В отчаянии человек уже готов покончить с собой, но Ева убеждает его, что «тот, кто трусит жить, тот трус поистине», и не следует предаваться отчаянью. Действительно, в конце людям все-таки брезжит свет надежды, а вот искусителю обещано поражение:
САМ грядет, облекшись плотью человеческою, Бог,
не от мужа рожден, но только от начала женского;
Он из чрева Девы выйдет, рода людей Спасение,
Триумфатор, изотрет он гордую главу твою
и, сразив заразу злую, ход времен замкнет в кольцо.
К теме грехопадения обратится и Йост ван ден Вондел в своих трагедиях, и начнет он еще с предыстории — восстания падших ангелов и их поражения («Люцифер», 1654). Суть конфликта изложена в устах Люцифера до забавного конкретно:
...Для Ангельства к несчастью,
Стать равным Господу назначен князь Адам:
Но как бестрепетно мой скиптр ему отдам?
На что получает от представителей ангельского воинства не менее конкретный ответ:
Монарх решает сам, кого приблизить к трону.

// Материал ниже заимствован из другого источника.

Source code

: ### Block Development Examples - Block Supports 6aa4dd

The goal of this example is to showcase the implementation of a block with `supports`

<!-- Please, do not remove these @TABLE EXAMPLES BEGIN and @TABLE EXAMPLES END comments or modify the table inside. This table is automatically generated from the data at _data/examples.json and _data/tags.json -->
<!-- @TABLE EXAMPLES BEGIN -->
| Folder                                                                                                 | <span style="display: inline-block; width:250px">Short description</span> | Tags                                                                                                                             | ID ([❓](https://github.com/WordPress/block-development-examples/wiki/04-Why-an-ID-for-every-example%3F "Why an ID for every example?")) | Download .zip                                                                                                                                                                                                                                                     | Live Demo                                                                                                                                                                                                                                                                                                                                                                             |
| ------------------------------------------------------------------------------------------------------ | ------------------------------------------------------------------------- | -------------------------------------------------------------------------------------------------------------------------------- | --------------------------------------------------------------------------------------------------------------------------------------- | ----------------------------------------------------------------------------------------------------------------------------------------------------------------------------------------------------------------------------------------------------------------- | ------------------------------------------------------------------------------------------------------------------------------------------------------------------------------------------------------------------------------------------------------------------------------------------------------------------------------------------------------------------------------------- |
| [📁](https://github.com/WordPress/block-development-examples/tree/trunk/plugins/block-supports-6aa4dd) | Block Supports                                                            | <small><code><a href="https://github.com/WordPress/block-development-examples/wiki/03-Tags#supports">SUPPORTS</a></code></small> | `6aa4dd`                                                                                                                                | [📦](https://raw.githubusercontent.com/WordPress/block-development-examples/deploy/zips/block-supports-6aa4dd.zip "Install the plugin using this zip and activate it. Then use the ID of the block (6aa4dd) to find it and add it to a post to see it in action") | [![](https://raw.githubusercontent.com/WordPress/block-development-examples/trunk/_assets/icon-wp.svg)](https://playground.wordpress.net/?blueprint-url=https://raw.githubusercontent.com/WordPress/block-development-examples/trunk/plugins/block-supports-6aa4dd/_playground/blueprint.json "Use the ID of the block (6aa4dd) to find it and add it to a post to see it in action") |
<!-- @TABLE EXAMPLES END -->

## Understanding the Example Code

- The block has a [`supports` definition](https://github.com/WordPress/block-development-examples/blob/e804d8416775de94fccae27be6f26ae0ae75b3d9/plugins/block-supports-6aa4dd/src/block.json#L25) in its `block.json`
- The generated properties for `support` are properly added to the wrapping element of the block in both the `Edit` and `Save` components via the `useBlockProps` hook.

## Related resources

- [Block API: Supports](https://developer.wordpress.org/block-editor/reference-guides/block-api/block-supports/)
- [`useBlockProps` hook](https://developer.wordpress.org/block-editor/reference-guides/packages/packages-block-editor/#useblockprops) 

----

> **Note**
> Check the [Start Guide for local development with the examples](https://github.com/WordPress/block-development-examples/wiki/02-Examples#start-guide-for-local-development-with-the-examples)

И даже высшую Адаму дать корону
Он волен, восхотев: Его решает власть,
Кто - должен вознестись, а кто - обязан пасть. (...)
Что можно знать тебе - то знай из книги Бога.
Во многознании - не слишком пользы много,
Господь решает сам, кому что ведать след.
Слепит и Ангелов сверх меры сильный свет.
Слыша от правящей партии лишь такие вот установки в стиле «выполнять и не рассуждать», Люцифер поднимает бунт, собирает вооруженных сторонников, толкает пламенные речи про низкое рабство и лежание в пыли перед «бастардом», про отнятое первородство, о том, что «ночь к Ангелам пришла» и что «ничтожеству дать власть неимоверну — не слишком щедро ли?»
...Коль Свет доверен мне,
И сам я - Света сын, то кто не счел бы странным,
Что вдруг склонился б я перед любым тираном?
Кто хочет - пусть падет. Наместник - никогда
Своих не кинет чад. Ни лютая беда
Не устрашит меня, ни всех проклятий сила;
Презрев опасности, мы вознесем ветрила.
Иль я верну права, иль, ежели паду,
Не посрамлю свою корону и звезду.
А падение свое Люцифер предвидит еще перед битвой, особенно после того, как милосердный ангел Рафаил, выступая в переговорах посредником, дает ему надежду на милость Бога — но маховик уже слишком раскрутился, чтобы его останавливать:
Противу Божьего взнести военный стяг?
Признать, что Ангельству Господь отныне враг?
Войска, взроптавшие на Господа, возглавить
И против Божьего закона - свой восставить? (...)
Что ж, надо отвечать - по собственной вине.
Днесь от Создателя отречься должно мне!
Надменность, клевету - под маской ли укрою?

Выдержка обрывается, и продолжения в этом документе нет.